* What is required *
Nothing outside the lines below from the one containing "C language developpment" through the one containing "### What I want" is to be printed; print those exactly, ends included, and drop the pictures.

[Task inputs — start]

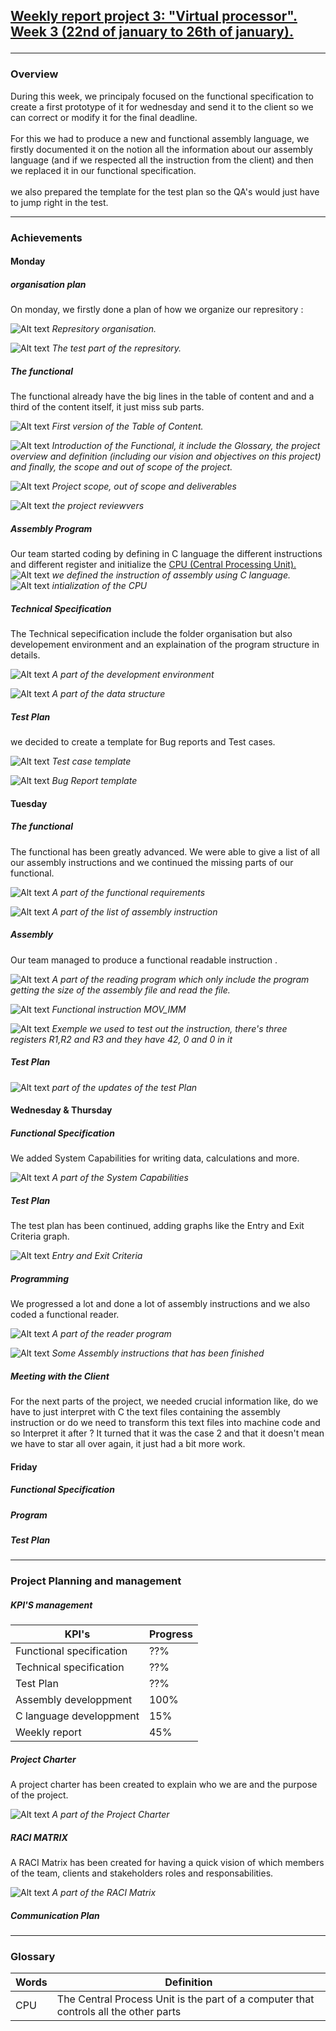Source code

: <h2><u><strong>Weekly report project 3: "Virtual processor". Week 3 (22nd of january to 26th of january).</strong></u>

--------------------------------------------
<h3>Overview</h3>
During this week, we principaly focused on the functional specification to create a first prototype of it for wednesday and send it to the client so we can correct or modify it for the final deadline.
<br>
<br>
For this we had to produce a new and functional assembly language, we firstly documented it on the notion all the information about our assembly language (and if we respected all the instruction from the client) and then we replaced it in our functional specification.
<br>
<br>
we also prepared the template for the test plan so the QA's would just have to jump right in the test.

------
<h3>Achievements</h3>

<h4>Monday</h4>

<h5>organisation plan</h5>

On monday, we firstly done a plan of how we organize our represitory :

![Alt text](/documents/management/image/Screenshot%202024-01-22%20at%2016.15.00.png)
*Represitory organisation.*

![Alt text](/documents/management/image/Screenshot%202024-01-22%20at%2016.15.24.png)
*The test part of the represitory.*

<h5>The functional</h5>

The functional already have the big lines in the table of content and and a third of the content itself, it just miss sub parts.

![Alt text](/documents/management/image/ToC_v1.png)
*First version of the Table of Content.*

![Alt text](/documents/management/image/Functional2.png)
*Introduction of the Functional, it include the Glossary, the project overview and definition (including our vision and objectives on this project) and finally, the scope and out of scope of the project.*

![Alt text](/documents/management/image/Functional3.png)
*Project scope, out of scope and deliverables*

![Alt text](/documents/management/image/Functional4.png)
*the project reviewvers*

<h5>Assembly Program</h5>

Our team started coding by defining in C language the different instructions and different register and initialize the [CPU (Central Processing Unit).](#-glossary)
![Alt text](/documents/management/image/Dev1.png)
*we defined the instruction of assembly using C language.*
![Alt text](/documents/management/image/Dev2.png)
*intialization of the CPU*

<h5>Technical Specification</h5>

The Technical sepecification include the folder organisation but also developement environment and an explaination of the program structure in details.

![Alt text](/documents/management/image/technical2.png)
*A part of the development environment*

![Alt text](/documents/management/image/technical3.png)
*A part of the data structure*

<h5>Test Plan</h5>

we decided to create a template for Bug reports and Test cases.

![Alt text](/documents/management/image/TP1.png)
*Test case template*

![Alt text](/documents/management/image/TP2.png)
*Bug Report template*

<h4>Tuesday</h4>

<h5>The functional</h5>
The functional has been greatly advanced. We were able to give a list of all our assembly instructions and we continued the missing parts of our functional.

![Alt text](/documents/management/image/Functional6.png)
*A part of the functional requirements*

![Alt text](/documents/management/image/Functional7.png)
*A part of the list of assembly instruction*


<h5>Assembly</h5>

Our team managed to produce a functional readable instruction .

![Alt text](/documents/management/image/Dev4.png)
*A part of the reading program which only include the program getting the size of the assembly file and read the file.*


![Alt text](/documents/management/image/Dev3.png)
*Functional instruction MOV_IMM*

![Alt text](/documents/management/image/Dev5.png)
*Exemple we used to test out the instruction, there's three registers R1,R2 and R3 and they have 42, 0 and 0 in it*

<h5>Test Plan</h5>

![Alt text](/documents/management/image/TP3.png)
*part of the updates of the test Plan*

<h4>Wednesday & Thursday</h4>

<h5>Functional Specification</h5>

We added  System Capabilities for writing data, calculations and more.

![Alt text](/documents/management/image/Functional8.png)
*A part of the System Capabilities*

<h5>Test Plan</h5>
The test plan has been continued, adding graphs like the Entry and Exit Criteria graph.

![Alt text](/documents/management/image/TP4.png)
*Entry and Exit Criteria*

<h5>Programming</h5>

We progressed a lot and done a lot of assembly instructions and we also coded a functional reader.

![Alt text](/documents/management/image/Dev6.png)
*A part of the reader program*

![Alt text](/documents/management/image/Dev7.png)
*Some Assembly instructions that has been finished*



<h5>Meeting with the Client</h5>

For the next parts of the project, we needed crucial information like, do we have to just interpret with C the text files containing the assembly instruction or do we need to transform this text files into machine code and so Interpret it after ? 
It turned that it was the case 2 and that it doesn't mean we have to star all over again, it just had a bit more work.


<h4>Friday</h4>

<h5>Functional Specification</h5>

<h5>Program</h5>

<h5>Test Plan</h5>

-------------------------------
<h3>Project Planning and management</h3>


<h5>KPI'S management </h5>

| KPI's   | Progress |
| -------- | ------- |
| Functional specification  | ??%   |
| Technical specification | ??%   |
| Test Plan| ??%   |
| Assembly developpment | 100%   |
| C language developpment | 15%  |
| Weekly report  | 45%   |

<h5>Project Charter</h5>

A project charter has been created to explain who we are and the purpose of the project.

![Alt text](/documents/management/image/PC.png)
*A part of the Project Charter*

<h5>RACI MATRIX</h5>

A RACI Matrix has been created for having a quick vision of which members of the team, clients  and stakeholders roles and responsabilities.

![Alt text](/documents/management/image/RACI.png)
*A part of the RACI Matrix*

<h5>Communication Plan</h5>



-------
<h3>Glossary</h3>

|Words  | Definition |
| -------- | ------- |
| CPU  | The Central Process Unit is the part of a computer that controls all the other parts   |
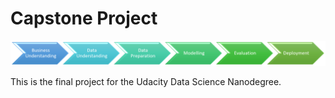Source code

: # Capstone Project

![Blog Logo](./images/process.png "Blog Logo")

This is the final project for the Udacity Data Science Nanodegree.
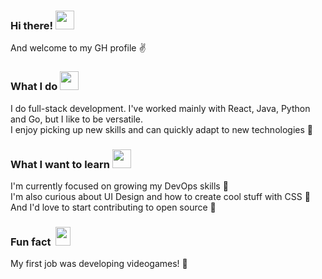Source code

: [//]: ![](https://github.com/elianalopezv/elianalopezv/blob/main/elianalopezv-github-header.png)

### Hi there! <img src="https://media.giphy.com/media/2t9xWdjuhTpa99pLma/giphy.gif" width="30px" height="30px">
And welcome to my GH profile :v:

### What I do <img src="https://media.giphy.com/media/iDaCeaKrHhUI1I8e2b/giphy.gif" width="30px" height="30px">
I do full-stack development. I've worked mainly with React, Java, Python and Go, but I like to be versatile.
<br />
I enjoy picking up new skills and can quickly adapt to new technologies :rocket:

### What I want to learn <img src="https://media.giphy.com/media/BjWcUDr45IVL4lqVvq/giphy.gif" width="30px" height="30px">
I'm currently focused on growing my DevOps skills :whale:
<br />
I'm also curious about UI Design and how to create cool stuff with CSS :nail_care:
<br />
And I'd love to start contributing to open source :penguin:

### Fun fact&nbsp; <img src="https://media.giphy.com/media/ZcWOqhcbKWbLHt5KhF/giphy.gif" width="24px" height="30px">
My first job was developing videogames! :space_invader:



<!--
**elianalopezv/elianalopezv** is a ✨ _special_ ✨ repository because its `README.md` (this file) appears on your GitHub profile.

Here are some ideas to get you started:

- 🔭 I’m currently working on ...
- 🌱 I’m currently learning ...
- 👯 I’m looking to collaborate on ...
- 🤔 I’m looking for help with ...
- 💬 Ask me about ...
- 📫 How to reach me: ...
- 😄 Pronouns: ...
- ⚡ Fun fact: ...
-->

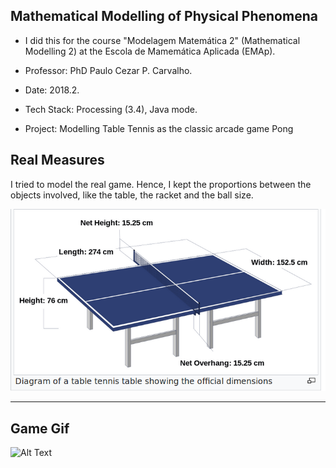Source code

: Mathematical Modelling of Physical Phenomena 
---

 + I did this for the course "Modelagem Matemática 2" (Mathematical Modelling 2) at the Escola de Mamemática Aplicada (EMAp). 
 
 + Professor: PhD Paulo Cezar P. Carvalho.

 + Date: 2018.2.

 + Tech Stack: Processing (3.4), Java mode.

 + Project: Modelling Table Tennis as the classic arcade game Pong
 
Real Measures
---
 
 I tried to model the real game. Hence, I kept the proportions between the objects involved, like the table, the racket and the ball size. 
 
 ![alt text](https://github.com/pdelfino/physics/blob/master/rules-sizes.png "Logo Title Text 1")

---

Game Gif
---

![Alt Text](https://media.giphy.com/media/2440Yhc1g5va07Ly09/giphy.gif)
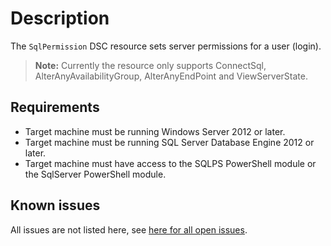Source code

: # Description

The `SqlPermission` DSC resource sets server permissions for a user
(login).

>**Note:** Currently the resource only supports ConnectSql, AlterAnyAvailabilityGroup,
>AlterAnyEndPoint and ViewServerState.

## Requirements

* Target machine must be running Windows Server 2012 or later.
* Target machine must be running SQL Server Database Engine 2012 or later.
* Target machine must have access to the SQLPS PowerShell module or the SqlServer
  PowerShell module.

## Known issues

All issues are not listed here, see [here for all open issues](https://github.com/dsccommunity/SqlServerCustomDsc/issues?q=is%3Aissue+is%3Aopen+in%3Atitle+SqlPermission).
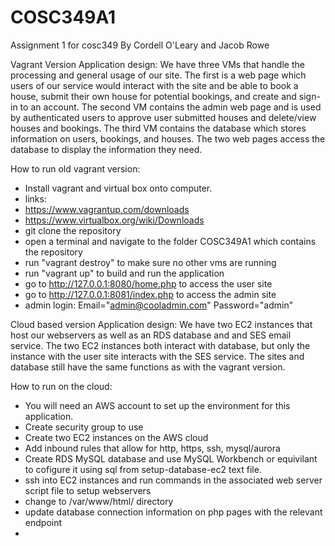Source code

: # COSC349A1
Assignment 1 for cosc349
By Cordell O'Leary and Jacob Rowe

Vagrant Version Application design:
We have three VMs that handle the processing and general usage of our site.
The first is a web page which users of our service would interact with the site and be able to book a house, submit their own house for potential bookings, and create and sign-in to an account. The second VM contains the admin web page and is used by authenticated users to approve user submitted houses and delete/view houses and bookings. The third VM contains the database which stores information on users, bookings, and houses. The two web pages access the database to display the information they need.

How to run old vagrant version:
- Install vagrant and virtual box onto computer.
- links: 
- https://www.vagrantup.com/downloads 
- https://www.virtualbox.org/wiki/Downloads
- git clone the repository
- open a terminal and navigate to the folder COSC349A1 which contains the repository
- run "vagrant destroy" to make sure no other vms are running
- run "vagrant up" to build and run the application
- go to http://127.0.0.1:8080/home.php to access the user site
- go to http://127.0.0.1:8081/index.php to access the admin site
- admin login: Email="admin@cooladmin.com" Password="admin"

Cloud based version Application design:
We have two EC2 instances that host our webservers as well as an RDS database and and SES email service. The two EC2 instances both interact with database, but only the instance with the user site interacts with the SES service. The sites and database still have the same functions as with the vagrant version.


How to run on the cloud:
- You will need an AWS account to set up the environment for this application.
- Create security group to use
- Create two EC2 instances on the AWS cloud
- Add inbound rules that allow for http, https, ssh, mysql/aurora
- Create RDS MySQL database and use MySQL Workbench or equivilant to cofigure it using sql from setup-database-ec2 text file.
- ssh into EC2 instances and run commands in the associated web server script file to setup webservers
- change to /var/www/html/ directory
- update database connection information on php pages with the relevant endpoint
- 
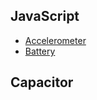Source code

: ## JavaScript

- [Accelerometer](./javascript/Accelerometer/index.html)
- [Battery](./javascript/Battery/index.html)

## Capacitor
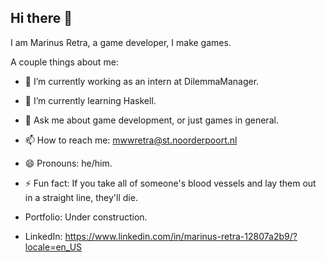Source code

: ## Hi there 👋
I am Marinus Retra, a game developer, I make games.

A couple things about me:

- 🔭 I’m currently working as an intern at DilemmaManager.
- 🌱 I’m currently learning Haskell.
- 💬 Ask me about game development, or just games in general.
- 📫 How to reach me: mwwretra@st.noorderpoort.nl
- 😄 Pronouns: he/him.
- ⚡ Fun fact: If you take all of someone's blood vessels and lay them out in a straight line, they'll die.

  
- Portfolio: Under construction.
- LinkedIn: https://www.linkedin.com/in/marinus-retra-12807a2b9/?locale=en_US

[Task inputs — finish]

* Reply to the task *
| C language developpment | 15%  |
| Weekly report  | 45%   |

<h5>Project Charter</h5>

A project charter has been created to explain who we are and the purpose of the project.

![Alt text](/documents/management/image/PC.png)
*A part of the Project Charter*

<h5>RACI MATRIX</h5>

A RACI Matrix has been created for having a quick vision of which members of the team, clients  and stakeholders roles and responsabilities.

![Alt text](/documents/management/image/RACI.png)
*A part of the RACI Matrix*

<h5>Communication Plan</h5>



-------
<h3>Glossary</h3>

|Words  | Definition |
| -------- | ------- |
| CPU  | The Central Process Unit is the part of a computer that controls all the other parts   |
Source code

: # Capstone Project

![Blog Logo](./images/process.png "Blog Logo")

This is the final project for the Udacity Data Science Nanodegree.
Source code

: [//]: ![](https://github.com/elianalopezv/elianalopezv/blob/main/elianalopezv-github-header.png)

### Hi there! <img src="https://media.giphy.com/media/2t9xWdjuhTpa99pLma/giphy.gif" width="30px" height="30px">
And welcome to my GH profile :v:

### What I do <img src="https://media.giphy.com/media/iDaCeaKrHhUI1I8e2b/giphy.gif" width="30px" height="30px">
I do full-stack development. I've worked mainly with React, Java, Python and Go, but I like to be versatile.
<br />
I enjoy picking up new skills and can quickly adapt to new technologies :rocket:

### What I want to learn <img src="https://media.giphy.com/media/BjWcUDr45IVL4lqVvq/giphy.gif" width="30px" height="30px">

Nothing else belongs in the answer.